A single cargo fc check then visits every feature combination on every target:

$ cargo fc --summary-only check --workspace
 
     Checking [1/8] app ( target = x86_64-unknown-linux-gnu, features = [] )
     Checking [2/8] app ( target = x86_64-unknown-linux-gnu, features = [simd] )
     Checking [3/8] app ( target = x86_64-unknown-linux-gnu, features = [simd, std] )
     Checking [4/8] app ( target = x86_64-unknown-linux-gnu, features = [std] )
     Checking [5/8] app ( target = wasm32-unknown-unknown, features = [] )
     Checking [6/8] app ( target = wasm32-unknown-unknown, features = [simd] )
     Checking [7/8] app ( target = wasm32-unknown-unknown, features = [simd, std] )
     Checking [8/8] app ( target = wasm32-unknown-unknown, features = [std] )
 
    Finished 8 feature combinations for 1 package across 2 targets in 0.00s
 
        PASS app ( target = x86_64-unknown-linux-gnu, 0 errors, 0 warnings, features = [] )
        PASS app ( target = x86_64-unknown-linux-gnu, 0 errors, 0 warnings, features = [simd] )
        PASS app ( target = x86_64-unknown-linux-gnu, 0 errors, 0 warnings, features = [simd, std] )
        PASS app ( target = x86_64-unknown-linux-gnu, 0 errors, 0 warnings, features = [std] )
        PASS app ( target = wasm32-unknown-unknown, 0 errors, 0 warnings, features = [] )
        PASS app ( target = wasm32-unknown-unknown, 0 errors, 0 warnings, features = [simd] )
        PASS app ( target = wasm32-unknown-unknown, 0 errors, 0 warnings, features = [simd, std] )
        PASS app ( target = wasm32-unknown-unknown, 0 errors, 0 warnings, features = [std] )

(Add more triples — aarch64-unknown-linux-gnu, x86_64-pc-windows-msvc, … — to the targets list as needed.)
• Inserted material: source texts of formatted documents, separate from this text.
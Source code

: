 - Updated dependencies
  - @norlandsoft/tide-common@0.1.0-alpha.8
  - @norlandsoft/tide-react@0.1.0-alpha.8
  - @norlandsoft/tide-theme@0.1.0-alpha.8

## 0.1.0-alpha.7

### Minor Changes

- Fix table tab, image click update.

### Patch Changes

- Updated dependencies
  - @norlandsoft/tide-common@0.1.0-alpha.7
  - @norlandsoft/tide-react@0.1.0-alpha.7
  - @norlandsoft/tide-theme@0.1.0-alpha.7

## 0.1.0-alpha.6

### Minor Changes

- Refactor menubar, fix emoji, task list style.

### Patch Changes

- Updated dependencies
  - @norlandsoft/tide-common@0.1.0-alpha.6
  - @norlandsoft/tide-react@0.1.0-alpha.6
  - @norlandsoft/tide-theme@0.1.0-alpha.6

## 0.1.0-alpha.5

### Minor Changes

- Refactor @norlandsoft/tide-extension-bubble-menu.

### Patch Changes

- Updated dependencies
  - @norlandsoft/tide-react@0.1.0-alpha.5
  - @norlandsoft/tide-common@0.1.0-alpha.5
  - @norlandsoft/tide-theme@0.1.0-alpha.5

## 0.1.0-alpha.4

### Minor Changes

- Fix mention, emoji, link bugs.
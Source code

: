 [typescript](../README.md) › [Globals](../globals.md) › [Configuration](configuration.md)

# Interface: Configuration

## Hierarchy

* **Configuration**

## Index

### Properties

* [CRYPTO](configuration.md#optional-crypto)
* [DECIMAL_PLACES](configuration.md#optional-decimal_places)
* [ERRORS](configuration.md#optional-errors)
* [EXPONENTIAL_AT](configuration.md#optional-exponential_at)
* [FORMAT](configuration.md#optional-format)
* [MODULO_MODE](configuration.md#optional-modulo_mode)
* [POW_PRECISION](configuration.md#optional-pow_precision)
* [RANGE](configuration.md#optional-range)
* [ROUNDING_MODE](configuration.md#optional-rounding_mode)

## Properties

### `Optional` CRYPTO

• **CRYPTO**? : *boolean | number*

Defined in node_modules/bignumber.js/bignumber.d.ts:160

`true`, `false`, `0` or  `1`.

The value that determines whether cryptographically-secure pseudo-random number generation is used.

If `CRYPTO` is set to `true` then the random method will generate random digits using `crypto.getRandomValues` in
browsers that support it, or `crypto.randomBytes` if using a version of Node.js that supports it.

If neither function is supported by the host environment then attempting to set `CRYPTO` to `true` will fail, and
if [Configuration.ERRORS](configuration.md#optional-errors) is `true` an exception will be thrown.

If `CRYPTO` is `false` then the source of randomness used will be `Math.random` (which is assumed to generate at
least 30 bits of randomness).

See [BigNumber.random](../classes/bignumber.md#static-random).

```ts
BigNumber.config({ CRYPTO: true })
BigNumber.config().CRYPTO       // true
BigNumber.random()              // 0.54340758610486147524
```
Keep host-executing commands host-only#

check and clippy only need each target’s rustc, so they cross-compile fine. test and run execute the binary and can’t run a foreign target — keep them host-only:

[workspace.metadata.cargo-fc.subcommands.test]
expand_targets = false

Lint everything in one invocation#

- uses: actions/checkout@v4
- uses: dtolnay/rust-toolchain@stable
  with:
    targets: x86_64-unknown-linux-gnu, aarch64-unknown-linux-gnu, wasm32-unknown-unknown
- uses: romnn/cargo-feature-combinations@main
- run: cargo fc clippy

A single cargo fc clippy iterates every configured target and feature combination.

Native-C dependencies#

If a target pulls in native-C build dependencies, cargo fc uses cargo-zigbuild automatically for non-host targets. Install zig and cargo-zigbuild on the runner, or override the driver.

Throughput#

Add --aggregate-targets to batch each combination’s targets into one Cargo invocation on many-core runners:

- run: cargo fc clippy --aggregate-targets

For fanning targets out across separate jobs instead, see Continuous integration.